The tokamak is today’s most advanced and best investigated fusion device design. It is a torus-shaped vacuum chamber surrounded by magnetic coils, which create a toroidal magnetic field.

A second set of coils is centred on the axis, or pole of the torus (the hole in the donut). This poloidal magnetic field adds a vertical component to the magnetic field, which has the effect of giving the magnetic field throughout the vessel a twist. This circulates the particles that have drifted towards the outside of the ring back into the centre, preventing the plasma from escaping.

The electromagnetic coils of JET

The electromagnetic coil arrangement at JET. The poloidal central solenoid P1 provides the plasma current, while P2 – P4 are shaping magnets. The toroidal magnets are at right angles to the poloidal magnets

 

A drawback of the tokamak concept is that it has to operate in pulsed mode. This is because the plasma current is induced by an increasing current in the poloidal coils; once the current reaches its maximum value, then the induction, and consequently the pulse will cease. Furthermore, a tokamak needs very strong toroidal fields and the strong currents flowing through the magnetic coils generate a lot of heat. At JET, for instance, much of the energy used for an experiment is spent on cooling the coils. A fusion power plant based on the tokamak design will only operate efficiently if it employs superconducting magnet coils. Today, two tokamak experiments utilise superconductors, Tore Supra in France and KSTAR in Korea.

Spherical tokamaks

A spherical tokamak works in the same way as conventional tokamaks, but it holds the plasma in tighter magnetic fields, shaping it more like a cored apple than a donut. Compared to conventional tokamaks, they achieve higher plasma pressure for a given magnetic field. Because the power output is correlated with the plasma pressure, a spherical tokamak yields more power. It does not require superconducting magnets, and can be smaller in size than conventional tokamaks. However, its capacity to be upscaled may be limited because the narrow core restricts the size of the magnetic coils and amount of cooling possible.

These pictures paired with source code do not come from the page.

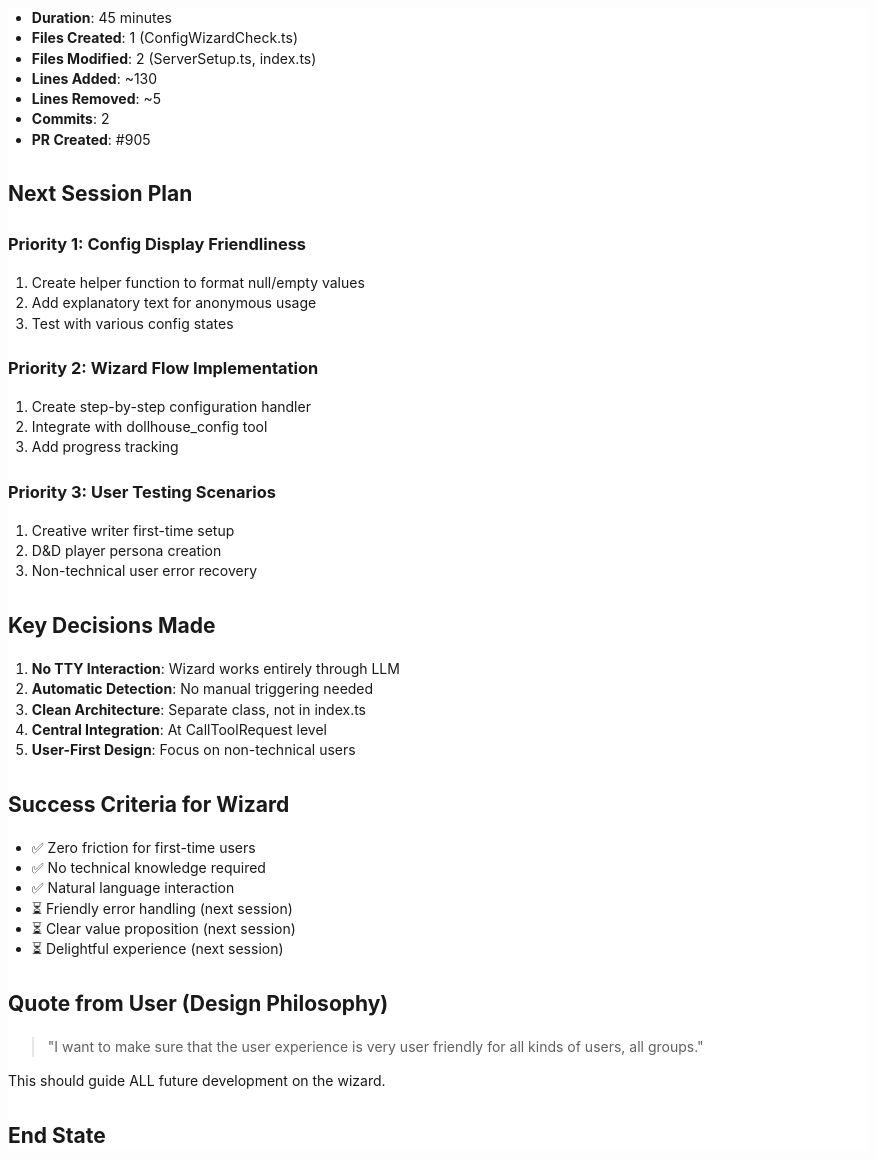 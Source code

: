 - **Duration**: 45 minutes
- **Files Created**: 1 (ConfigWizardCheck.ts)
- **Files Modified**: 2 (ServerSetup.ts, index.ts)
- **Lines Added**: ~130
- **Lines Removed**: ~5
- **Commits**: 2
- **PR Created**: #905

## Next Session Plan

### Priority 1: Config Display Friendliness
1. Create helper function to format null/empty values
2. Add explanatory text for anonymous usage
3. Test with various config states

### Priority 2: Wizard Flow Implementation
1. Create step-by-step configuration handler
2. Integrate with dollhouse_config tool
3. Add progress tracking

### Priority 3: User Testing Scenarios
1. Creative writer first-time setup
2. D&D player persona creation
3. Non-technical user error recovery

## Key Decisions Made

1. **No TTY Interaction**: Wizard works entirely through LLM
2. **Automatic Detection**: No manual triggering needed
3. **Clean Architecture**: Separate class, not in index.ts
4. **Central Integration**: At CallToolRequest level
5. **User-First Design**: Focus on non-technical users

## Success Criteria for Wizard

- ✅ Zero friction for first-time users
- ✅ No technical knowledge required
- ✅ Natural language interaction
- ⏳ Friendly error handling (next session)
- ⏳ Clear value proposition (next session)
- ⏳ Delightful experience (next session)

## Quote from User (Design Philosophy)

> "I want to make sure that the user experience is very user friendly for all kinds of users, all groups."

This should guide ALL future development on the wizard.

## End State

Culham Centre for Fusion Energy (CCFE) in the UK operates the spherical tokamak MAST.

Reverse Field Pinch devices

Reversed Field Pinch (RFP) devices also derive from the tokamak concept, but their toroidal magnetic field reverses direction as one moves further from the torus’ centre. RFPs yield the same power density as tokamaks with smaller toroidal fields. RFPs could operate without superconducting magnets. Moreover, experiments show that an RFP can generate enough heat from the plasma current to omit external heating systems. However, RFPs are more susceptible to non-linear effects and turbulence. Large efforts are being made to develop methods that allow stable plasma operations. For instance, the RFP experiment in Padua, Italy, investigates the use of active feedback systems to solve this issue.